They knew this was not a country for cities. This was a country for sand. Sooner or later everything here turned to sand. Even the cities. Even the rocks. The rocks watched. They were waiting. They were learning how to die.

Dawn warmed the great desert of Phyrnos.

Theodore Snopes stood admiring the weird, grand nothingingness of the Ni-Chee. He wondered if Isela was glad to be home. He sipped his coffee, savoring its heat. He was sure he'd been here before; camped alongside these black rocks, those pale dunes so like distant stairwells. Which meant they must be some three days outside Phayara.

He remembered his way there, too. You went past the rocks and followed the suns across the desert, straight on towards the fabled, ancient city. That is, if a man made it past the hawks and monsters. Phyrnos was treacherous. It suffered no fools, no rash actions.

Snopes sipped his coffee, reflecting on his bounty in Phayara. It was a lizard named Qabal, one of the skin traders. Bound to be unpleasant.

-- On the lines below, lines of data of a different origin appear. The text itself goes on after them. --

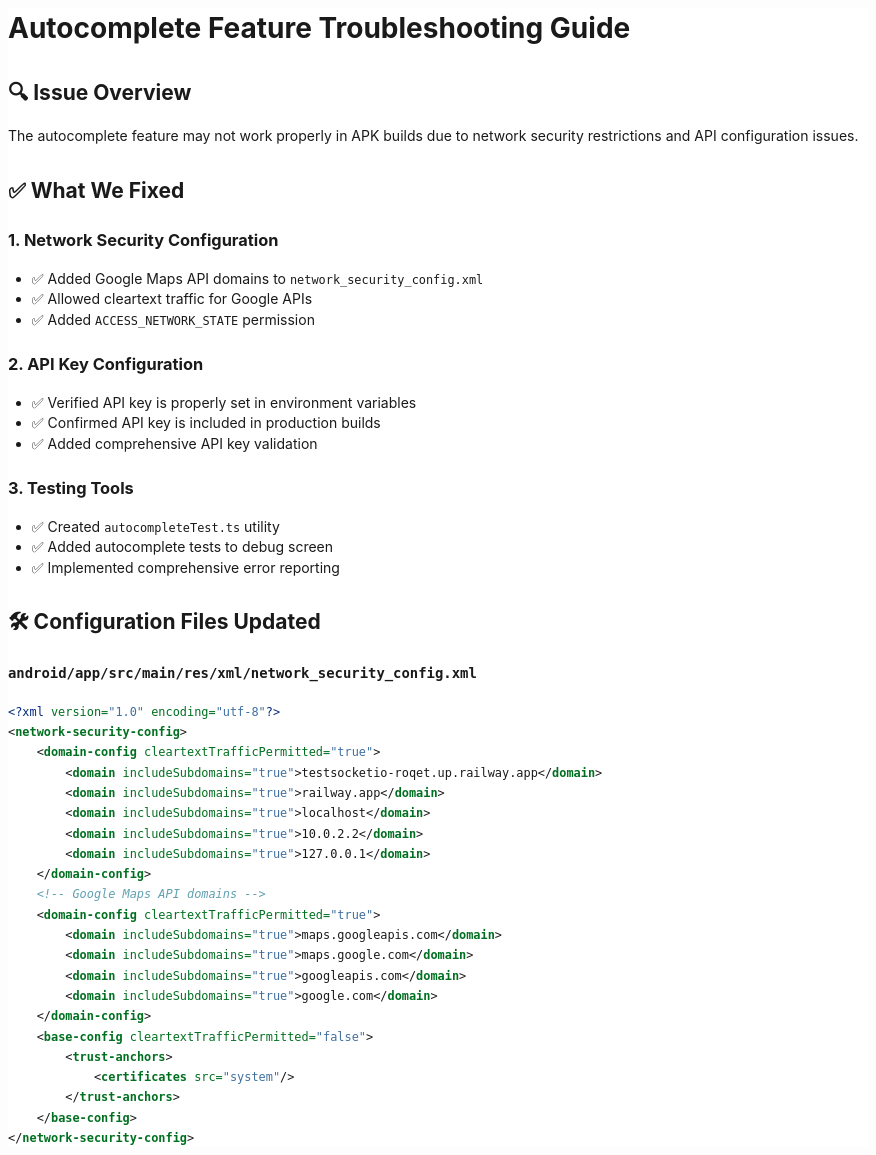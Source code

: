 # Autocomplete Feature Troubleshooting Guide

## 🔍 **Issue Overview**
The autocomplete feature may not work properly in APK builds due to network security restrictions and API configuration issues.

## ✅ **What We Fixed**

### 1. **Network Security Configuration**
- ✅ Added Google Maps API domains to `network_security_config.xml`
- ✅ Allowed cleartext traffic for Google APIs
- ✅ Added `ACCESS_NETWORK_STATE` permission

### 2. **API Key Configuration**
- ✅ Verified API key is properly set in environment variables
- ✅ Confirmed API key is included in production builds
- ✅ Added comprehensive API key validation

### 3. **Testing Tools**
- ✅ Created `autocompleteTest.ts` utility
- ✅ Added autocomplete tests to debug screen
- ✅ Implemented comprehensive error reporting

## 🛠️ **Configuration Files Updated**

### `android/app/src/main/res/xml/network_security_config.xml`
```xml
<?xml version="1.0" encoding="utf-8"?>
<network-security-config>
    <domain-config cleartextTrafficPermitted="true">
        <domain includeSubdomains="true">testsocketio-roqet.up.railway.app</domain>
        <domain includeSubdomains="true">railway.app</domain>
        <domain includeSubdomains="true">localhost</domain>
        <domain includeSubdomains="true">10.0.2.2</domain>
        <domain includeSubdomains="true">127.0.0.1</domain>
    </domain-config>
    <!-- Google Maps API domains -->
    <domain-config cleartextTrafficPermitted="true">
        <domain includeSubdomains="true">maps.googleapis.com</domain>
        <domain includeSubdomains="true">maps.google.com</domain>
        <domain includeSubdomains="true">googleapis.com</domain>
        <domain includeSubdomains="true">google.com</domain>
    </domain-config>
    <base-config cleartextTrafficPermitted="false">
        <trust-anchors>
            <certificates src="system"/>
        </trust-anchors>
    </base-config>
</network-security-config>
```
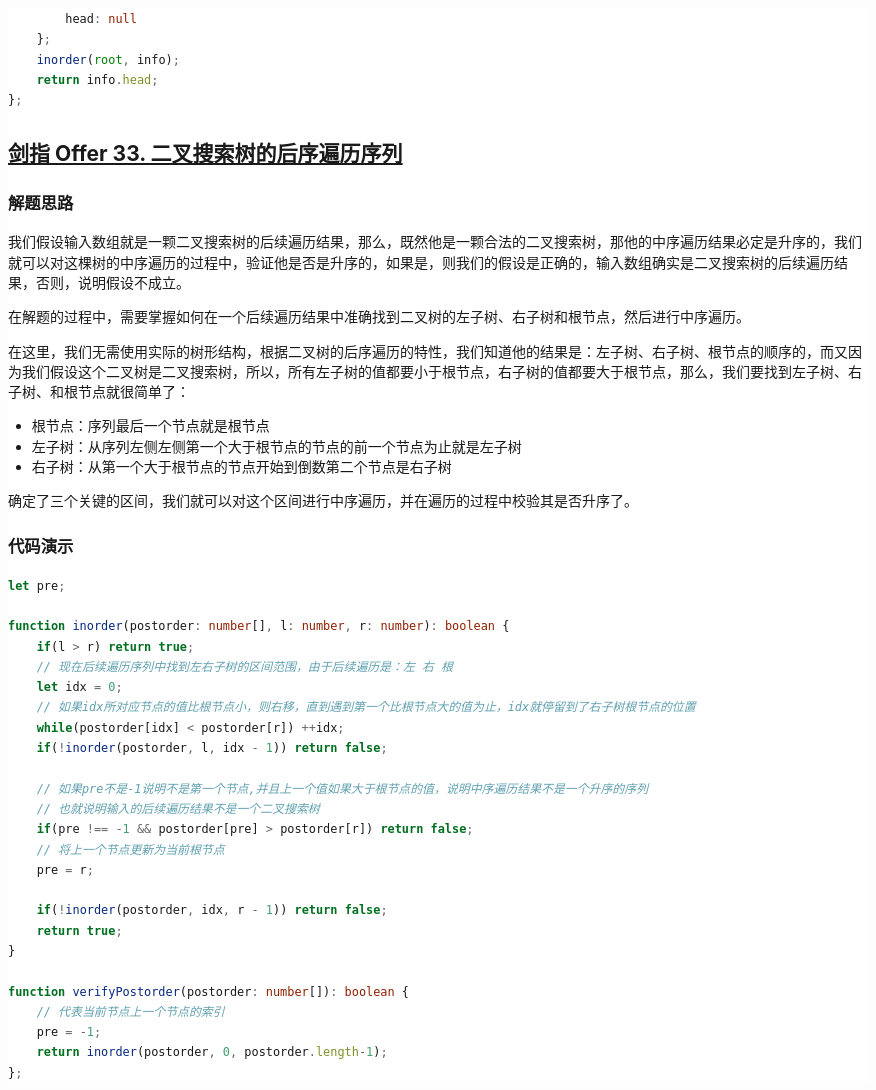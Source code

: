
 ```typescript
        head: null
    };
    inorder(root, info);
    return info.head;
};
```

## [剑指 Offer 33. 二叉搜索树的后序遍历序列](https://leetcode-cn.com/problems/er-cha-sou-suo-shu-de-hou-xu-bian-li-xu-lie-lcof/)

### 解题思路

我们假设输入数组就是一颗二叉搜索树的后续遍历结果，那么，既然他是一颗合法的二叉搜索树，那他的中序遍历结果必定是升序的，我们就可以对这棵树的中序遍历的过程中，验证他是否是升序的，如果是，则我们的假设是正确的，输入数组确实是二叉搜索树的后续遍历结果，否则，说明假设不成立。

在解题的过程中，需要掌握如何在一个后续遍历结果中准确找到二叉树的左子树、右子树和根节点，然后进行中序遍历。

在这里，我们无需使用实际的树形结构，根据二叉树的后序遍历的特性，我们知道他的结果是：左子树、右子树、根节点的顺序的，而又因为我们假设这个二叉树是二叉搜索树，所以，所有左子树的值都要小于根节点，右子树的值都要大于根节点，那么，我们要找到左子树、右子树、和根节点就很简单了：

- 根节点：序列最后一个节点就是根节点
- 左子树：从序列左侧左侧第一个大于根节点的节点的前一个节点为止就是左子树
- 右子树：从第一个大于根节点的节点开始到倒数第二个节点是右子树

确定了三个关键的区间，我们就可以对这个区间进行中序遍历，并在遍历的过程中校验其是否升序了。

### 代码演示

```typescript
let pre;

function inorder(postorder: number[], l: number, r: number): boolean {
    if(l > r) return true;
    // 现在后续遍历序列中找到左右子树的区间范围，由于后续遍历是：左 右 根
    let idx = 0;
    // 如果idx所对应节点的值比根节点小，则右移，直到遇到第一个比根节点大的值为止，idx就停留到了右子树根节点的位置
    while(postorder[idx] < postorder[r]) ++idx;
    if(!inorder(postorder, l, idx - 1)) return false;

    // 如果pre不是-1说明不是第一个节点,并且上一个值如果大于根节点的值，说明中序遍历结果不是一个升序的序列
    // 也就说明输入的后续遍历结果不是一个二叉搜索树
    if(pre !== -1 && postorder[pre] > postorder[r]) return false;
    // 将上一个节点更新为当前根节点
    pre = r;

    if(!inorder(postorder, idx, r - 1)) return false;
    return true;
}

function verifyPostorder(postorder: number[]): boolean {
    // 代表当前节点上一个节点的索引
    pre = -1;
    return inorder(postorder, 0, postorder.length-1);
};
```
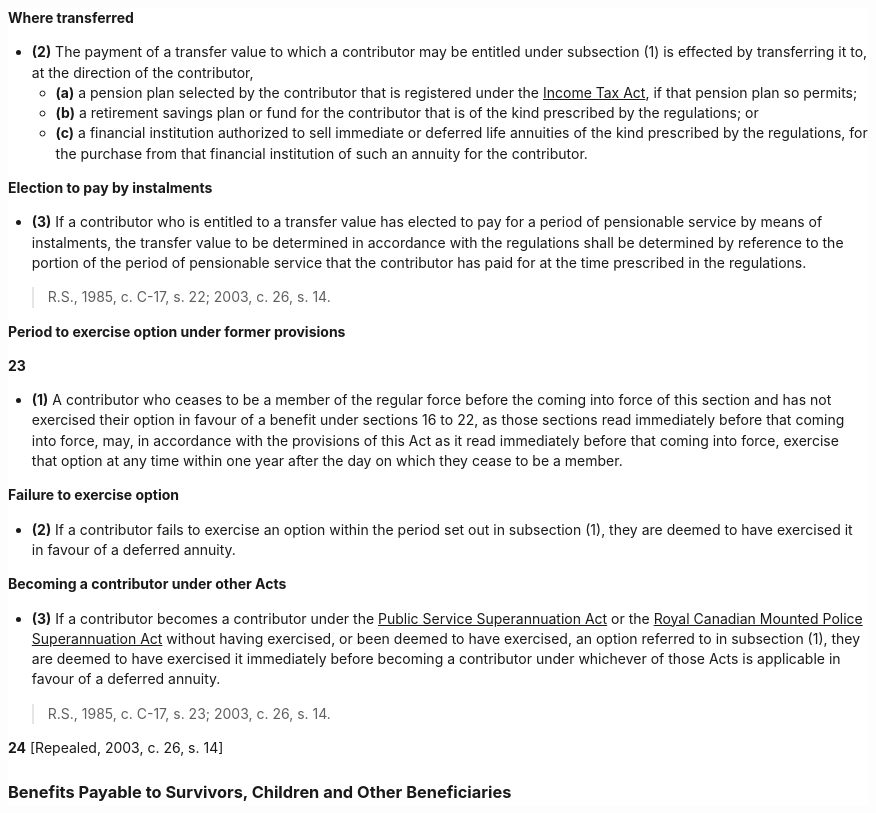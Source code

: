 **Where transferred**

- **(2)** The payment of a transfer value to which a contributor may be entitled under subsection (1) is effected by transferring it to, at the direction of the contributor,
	- **(a)** a pension plan selected by the contributor that is registered under the [Income Tax Act](/en/Acts/Statutes%20of%20Canada/1985/c.%201%20(5th%20Supp.).md), if that pension plan so permits;
	- **(b)** a retirement savings plan or fund for the contributor that is of the kind prescribed by the regulations; or
	- **(c)** a financial institution authorized to sell immediate or deferred life annuities of the kind prescribed by the regulations, for the purchase from that financial institution of such an annuity for the contributor.

**Election to pay by instalments**

- **(3)** If a contributor who is entitled to a transfer value has elected to pay for a period of pensionable service by means of instalments, the transfer value to be determined in accordance with the regulations shall be determined by reference to the portion of the period of pensionable service that the contributor has paid for at the time prescribed in the regulations.
> R.S., 1985, c. C-17, s. 22; 2003, c. 26, s. 14.





**Period to exercise option under former provisions**

**23** 

- **(1)** A contributor who ceases to be a member of the regular force before the coming into force of this section and has not exercised their option in favour of a benefit under sections 16 to 22, as those sections read immediately before that coming into force, may, in accordance with the provisions of this Act as it read immediately before that coming into force, exercise that option at any time within one year after the day on which they cease to be a member.

**Failure to exercise option**

- **(2)** If a contributor fails to exercise an option within the period set out in subsection (1), they are deemed to have exercised it in favour of a deferred annuity.

**Becoming a contributor under other Acts**

- **(3)** If a contributor becomes a contributor under the [Public Service Superannuation Act](/en/Acts/Revised%20Statutes%20of%20Canada/P/P-36.md) or the [Royal Canadian Mounted Police Superannuation Act](/en/Acts/Revised%20Statutes%20of%20Canada/R/R-11.md) without having exercised, or been deemed to have exercised, an option referred to in subsection (1), they are deemed to have exercised it immediately before becoming a contributor under whichever of those Acts is applicable in favour of a deferred annuity.
> R.S., 1985, c. C-17, s. 23; 2003, c. 26, s. 14.




**24** [Repealed, 2003, c. 26, s. 14]




### Benefits Payable to Survivors, Children and Other Beneficiaries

The camp was quiet. A few were asleep in the open air, despite the smallish Uquelycra everyone had seen on the far dunes. Even from where he stood, Theo marked the men as unusually rough and wild.  They were hard-favoured men: rogues, bandits, possibly thieves.  Men without much to lose and everything to gain.  Pioneers.

A flicker of color caught his eye. A man wearing breeches and an old-fashioned sleeveless stood beneath one of the smaller ships, his hands resting gently on her side. He had a round black beard and a naked, shining head  His skin had burned copper under the hot dead lights of Phyrnos.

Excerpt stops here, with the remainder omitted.